Each child needs a set of index cards with the numbers from 0 to 9, with one number on each card. Create a place value chart for each child. This is as simple as drawing a square for each place value. Add labels above each square to reinforce the name of each spot. Call out a number and have the students build the number on the place value chart.
Playing Card Place Value
For this game, you need a deck of playing cards and the place value chart. Determine how far you want to go on the place value chart and deal out that number of cards to each child. So, if you want to go to the ten thousands place, each child needs five cards. For the millions place, each child needs seven cards. The goal is to build the highest number. Each child turns over his first card and places it on the chart. They continue flipping over cards and placing them on the chart. Have each child read his final number to reinforce the concept. The child with the highest number is the winner.
Dice and a place value chart create another review game for place value. Similar to the playing card activity, the kids take turns rolling the dice to build numbers. The child who builds the highest number on each roll wins that round.
Place Value Worksheets
Once your child understands the concept of place values, reinforce your lessons with these printable worksheets:
- Simple Tens and Ones Place Value Worksheet: Perfect for beginning place value lessons at a second grade level. Focuses on the tens and ones.
- Up to Ten Thousand Place Value Worksheet: Offers place value problems up to the ten thousands. Worksheet is approximately third grade level work.
- Camp Ladybug Place Values Worksheet: The ladybugs are on their way to camp in buses. Figure out where each ladybug goes and insert place values. This worksheet is for third and fourth grade students.
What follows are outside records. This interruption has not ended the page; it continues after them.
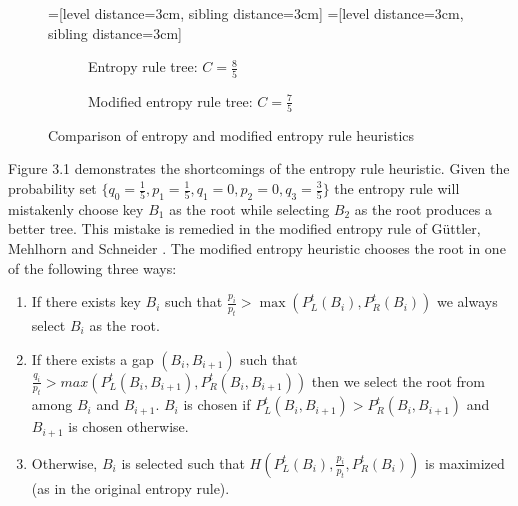 \documentclass[letterpaper,12pt,titlepage,oneside,final]{book}
\theoremstyle{plain}
\begin{document}
\begin{figure}[H]
\centering
=[level distance=3cm, sibling distance=3cm]
=[level distance=3cm, sibling distance=3cm]
\scriptsize
\begin{subfigure}{.46\textwidth}
\centering
{}
\caption{Entropy rule tree: $C=\frac{8}{5}$}
\end{subfigure}
\begin{subfigure}{.46\textwidth}
\centering
{}
\caption{Modified entropy rule tree: $C=\frac{7}{5}$}
\end{subfigure}
\caption{Comparison of entropy and modified entropy rule heuristics}
\end{figure}

Figure 3.1 demonstrates the shortcomings of the entropy rule heuristic. Given the probability set $\{q_0 = \frac{1}{5}, p_1 = \frac{1}{5}, q_1 = 0, p_2 = 0, q_3 = \frac{3}{5}\}$ the entropy rule will mistakenly choose key $B_1$ as the root while selecting $B_2$ as the root produces a better tree. This mistake is remedied in the modified entropy rule of G{\"u}ttler, Mehlhorn and Schneider \cite{guttler1980binary}. The modified entropy heuristic chooses the root in one of the following three ways:

\begin{enumerate}[label=\alph*)]
\item If there exists key $B_i$ such that $\frac{p_i}{p_t} > \max(P^t_L(B_i), P^t_R(B_i))$ we always select $B_i$ as the root.

\item If there exists a gap $(B_i, B_{i+1})$ such that $\frac{q_i}{p_t} > max(P^t_L(B_i, B_{i+1}), P^t_R(B_i, B_{i+1}))$ then we select the root from among $B_i$ and $B_{i+1}$. $B_i$ is chosen if $P^t_L(B_i, B_{i+1}) > P^t_R(B_i, B_{i+1})$ and $B_{i+1}$ is chosen otherwise.

\item Otherwise, $B_i$ is selected such that $H(P^t_L(B_i), \frac{p_i}{p_t}, P^t_R(B_i))$ is maximized (as in the original entropy rule).

\end{enumerate}
\end{document}
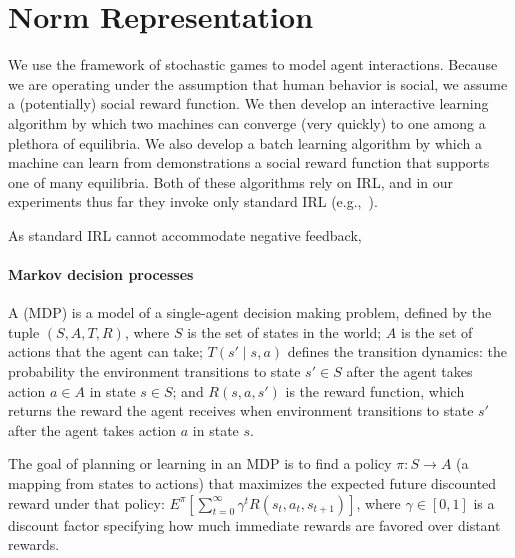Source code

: 
\section{Norm Representation}
\label{sec:representation}

We use the framework of stochastic games to model agent interactions.
Because we are operating under the assumption that human behavior is
social, we assume a (potentially) social reward function.  We then
develop an interactive learning algorithm by which two machines can
converge (very quickly) to one among a plethora of equilibria.  We
also develop a batch learning algorithm by which a machine can learn
from demonstrations a social reward function that supports one of many
equilibria.  Both of these algorithms rely on IRL, and in our
experiments thus far they invoke only standard IRL (e.g.,~\cite{MLIRL, BIRL}).

As standard IRL cannot accommodate negative feedback,


\paragraph{Markov decision processes}

A  (MDP) is a model of a single-agent
decision making problem, defined by the tuple $(S, A, T, R)$, where
$S$ is the set of states in the world; $A$ is the set of actions that
the agent can take; $T(s' \mid s, a)$ defines the transition dynamics:
the probability the environment transitions to state $s' \in S$
after the agent takes action $a \in A$ in state $s \in S$; and 
$R(s, a, s')$ is the reward function, which returns the reward the
agent receives when environment transitions to state $s'$ after the
agent takes action $a$ in state $s$.

The goal of planning or learning in an MDP is to find a policy $\pi :
S \rightarrow A$ (a mapping from states to actions) that maximizes the
expected future discounted reward under that policy: $E^{\pi} \left[
  \sum_{t=0}^\infty \gamma^t R(s_t, a_t, s_{t+1}) \right]$, where
$\gamma \in [0, 1]$ is a discount factor specifying how much immediate
rewards are favored over distant rewards.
- Decimal Place Value Worksheet: Children in grades three through five begin to incorporate the concept of place value with decimals. This worksheet teaches decimal place value through the thousands. The people at EdHelper allow you to print this worksheet along with an answer key, as well as offer some additional place value worksheets for different levels of learning.
- Enchanted Forest Place Values Worksheet: Fourth graders can use this worksheet to learn the decimals through the thousandths place, created by Math Blaster.
Understanding Place Value
The variety of activities used for teaching place value reinforces the concept for kids. Their understanding and comfort with place value grows with frequent opportunities to practice. Reviewing place value periodically throughout the year helps the kids with other mathematical functions, solidifying their math skills.